Lines from the records below that contain the word "gitee" are to be copied out.

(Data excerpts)

────

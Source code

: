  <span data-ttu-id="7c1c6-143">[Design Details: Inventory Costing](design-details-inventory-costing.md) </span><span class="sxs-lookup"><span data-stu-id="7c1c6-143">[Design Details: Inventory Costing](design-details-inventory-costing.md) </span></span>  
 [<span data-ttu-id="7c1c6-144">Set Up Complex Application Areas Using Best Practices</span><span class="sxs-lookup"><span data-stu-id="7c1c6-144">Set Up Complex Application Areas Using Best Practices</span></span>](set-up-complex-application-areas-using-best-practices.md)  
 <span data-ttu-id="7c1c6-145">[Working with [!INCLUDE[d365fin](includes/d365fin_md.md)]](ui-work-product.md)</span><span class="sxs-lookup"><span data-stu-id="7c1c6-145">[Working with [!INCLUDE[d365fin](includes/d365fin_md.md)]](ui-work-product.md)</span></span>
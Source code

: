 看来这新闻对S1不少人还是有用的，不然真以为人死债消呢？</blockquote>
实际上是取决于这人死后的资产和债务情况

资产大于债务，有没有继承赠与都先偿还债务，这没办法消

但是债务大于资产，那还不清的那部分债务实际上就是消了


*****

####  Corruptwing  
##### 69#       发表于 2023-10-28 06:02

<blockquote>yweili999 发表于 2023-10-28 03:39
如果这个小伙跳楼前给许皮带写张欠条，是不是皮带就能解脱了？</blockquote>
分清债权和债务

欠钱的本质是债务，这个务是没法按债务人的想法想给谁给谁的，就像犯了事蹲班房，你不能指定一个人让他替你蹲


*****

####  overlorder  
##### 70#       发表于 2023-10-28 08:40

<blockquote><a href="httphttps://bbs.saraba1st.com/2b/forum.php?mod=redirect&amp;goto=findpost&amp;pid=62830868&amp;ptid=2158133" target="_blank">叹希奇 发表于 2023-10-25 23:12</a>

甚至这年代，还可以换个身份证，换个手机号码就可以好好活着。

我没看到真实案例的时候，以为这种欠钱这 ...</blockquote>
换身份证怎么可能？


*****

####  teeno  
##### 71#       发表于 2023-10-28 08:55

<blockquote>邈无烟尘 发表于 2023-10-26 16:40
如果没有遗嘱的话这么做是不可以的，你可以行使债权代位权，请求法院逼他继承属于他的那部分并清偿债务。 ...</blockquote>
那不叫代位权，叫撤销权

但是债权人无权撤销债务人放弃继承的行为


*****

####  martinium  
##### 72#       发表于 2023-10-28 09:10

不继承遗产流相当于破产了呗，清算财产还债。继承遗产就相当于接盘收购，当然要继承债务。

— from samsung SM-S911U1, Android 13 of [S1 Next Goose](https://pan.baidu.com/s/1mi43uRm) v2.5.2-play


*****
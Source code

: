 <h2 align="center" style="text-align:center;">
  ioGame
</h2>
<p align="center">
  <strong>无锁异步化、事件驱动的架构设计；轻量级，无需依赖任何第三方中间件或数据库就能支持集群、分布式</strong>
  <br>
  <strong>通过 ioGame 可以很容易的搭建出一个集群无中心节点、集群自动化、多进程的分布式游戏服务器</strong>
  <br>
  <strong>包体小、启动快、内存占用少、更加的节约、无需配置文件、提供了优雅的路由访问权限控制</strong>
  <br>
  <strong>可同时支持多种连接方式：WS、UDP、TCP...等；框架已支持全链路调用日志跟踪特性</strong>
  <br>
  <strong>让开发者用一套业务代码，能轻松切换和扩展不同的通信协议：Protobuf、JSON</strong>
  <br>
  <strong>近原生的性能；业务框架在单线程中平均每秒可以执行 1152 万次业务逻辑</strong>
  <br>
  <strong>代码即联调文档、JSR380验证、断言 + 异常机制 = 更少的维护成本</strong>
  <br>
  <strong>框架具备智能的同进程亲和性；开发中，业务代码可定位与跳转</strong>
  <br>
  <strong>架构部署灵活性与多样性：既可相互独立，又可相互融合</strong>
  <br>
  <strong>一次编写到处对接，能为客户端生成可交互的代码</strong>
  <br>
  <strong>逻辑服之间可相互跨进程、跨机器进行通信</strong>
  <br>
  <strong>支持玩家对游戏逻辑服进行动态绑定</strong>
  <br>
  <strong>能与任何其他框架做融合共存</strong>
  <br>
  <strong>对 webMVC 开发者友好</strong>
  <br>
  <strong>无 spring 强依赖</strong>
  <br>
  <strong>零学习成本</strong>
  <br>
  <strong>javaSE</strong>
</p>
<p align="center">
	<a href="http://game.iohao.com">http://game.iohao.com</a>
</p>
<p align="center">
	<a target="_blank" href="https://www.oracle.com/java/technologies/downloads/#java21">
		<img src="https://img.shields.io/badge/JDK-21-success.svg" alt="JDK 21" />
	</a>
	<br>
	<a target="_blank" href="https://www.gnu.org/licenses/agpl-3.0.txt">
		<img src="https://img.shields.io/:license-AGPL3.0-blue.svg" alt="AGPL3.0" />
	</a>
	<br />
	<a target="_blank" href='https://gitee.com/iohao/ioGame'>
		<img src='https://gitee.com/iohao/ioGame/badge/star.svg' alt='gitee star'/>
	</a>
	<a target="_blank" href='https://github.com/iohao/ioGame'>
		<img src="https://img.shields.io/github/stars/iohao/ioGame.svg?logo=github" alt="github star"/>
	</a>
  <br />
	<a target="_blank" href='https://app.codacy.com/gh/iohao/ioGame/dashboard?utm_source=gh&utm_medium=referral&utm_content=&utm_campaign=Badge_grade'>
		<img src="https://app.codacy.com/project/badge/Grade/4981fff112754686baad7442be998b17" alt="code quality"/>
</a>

────

**Response to this task:**
	<a target="_blank" href='https://gitee.com/iohao/ioGame'>
		<img src='https://gitee.com/iohao/ioGame/badge/star.svg' alt='gitee star'/>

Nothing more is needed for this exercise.